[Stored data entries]
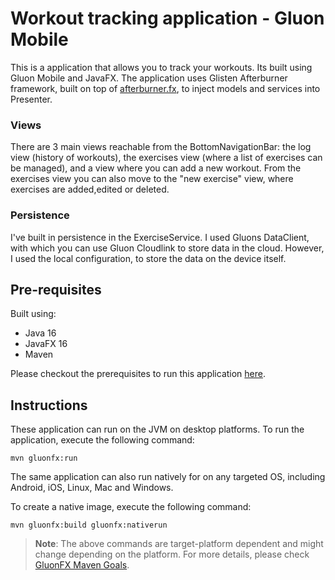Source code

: # Workout tracking application - Gluon Mobile

This is a application that allows you to track your workouts. Its built using Gluon Mobile and JavaFX.
The application uses Glisten Afterburner framework, built on top of [afterburner.fx](http://afterburner.adam-bien.com/), to inject
models and services into Presenter.

### Views
There are 3 main views reachable from the BottomNavigationBar: the log view (history of workouts), the exercises view (where a list of exercises can be managed), and a view where you can add a new workout. From the exercises view you can also move to the "new exercise" view, where exercises are added,edited or deleted.

### Persistence
I've built in persistence in the ExerciseService. I used Gluons DataClient, with which you can use Gluon Cloudlink to store data in the cloud. However, I used the local configuration, to store the data on the device itself. 

## Pre-requisites
Built using:
* Java 16
* JavaFX 16
* Maven

Please checkout the prerequisites to run this application [here](https://github.com/gluonhq/gluonfx-maven-plugin#requirements).

## Instructions

These application can run on the JVM on desktop platforms. To run the application, execute the following command:

```
mvn gluonfx:run
```

The same application can also run natively for on any targeted OS, including Android, iOS, Linux, Mac and Windows.

To create a native image, execute the following command:

```
mvn gluonfx:build gluonfx:nativerun
```

> **Note**: The above commands are target-platform dependent and might change depending on the platform.
For more details, please check
    [GluonFX Maven Goals](https://github.com/gluonhq/gluonfx-maven-plugin#2-goals).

Assigned task: Collect every line from the records above that contains the word "using".

Output of the exercise:
This is a application that allows you to track your workouts. Its built using Gluon Mobile and JavaFX.
Built using:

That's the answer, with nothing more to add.